Can you find the lines of the listing that include "begin" and copy every one?

*** Given data ***

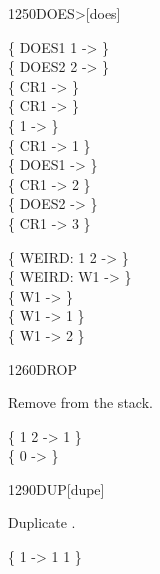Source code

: \begin{worddef}[DOES]{1250}{DOES>}[does]
\begin{defer}
	\testing
		\{ \word{:} DOES1   1 \word{+} \word{;} -> \} \\
		\{ \word{:} DOES2   2 \word{+} \word{;} -> \} \\
		\{  CR1 -> \} \\
		\{ CR1 ->   \} \\
		\{ 1 \word{,} -> \} \\
		\{ CR1  -> 1 \} \\
		\{ DOES1 -> \} \\
		\{ CR1 -> 2 \} \\
		\{ DOES2 -> \} \\
		\{ CR1 -> 3 \}

		\{ \word{:} WEIRD:   1 \word{+}  2 \word{+} \word{;} -> \} \\
		\{ WEIRD: W1 -> \} \\
		\{  W1  ->  \} \\
		\{ W1 ->  1 \word{+} \} \\
		\{ W1 ->  2 \word{+} \}
	\end{defer}
\end{worddef}


\begin{worddef}{1260}{DROP}
\item {}

	Remove  from the stack.

	\begin{defer}
	\testing
		\{ 1 2  -> 1 \} \\
		\{ 0    ->   \}
	\end{defer}
\end{worddef}


\begin{worddef}{1290}{DUP}[dupe]
\item {}

	Duplicate \param{x}.

	\begin{defer}
	\testing
		\{ 1  -> 1 1 \}
	\end{defer}
\end{worddef}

*** End of Given data ***

- [Completed task]:
: \begin{worddef}[DOES]{1250}{DOES>}[does]
\begin{defer}
\begin{worddef}{1260}{DROP}
	\begin{defer}
\begin{worddef}{1290}{DUP}[dupe]
	\begin{defer}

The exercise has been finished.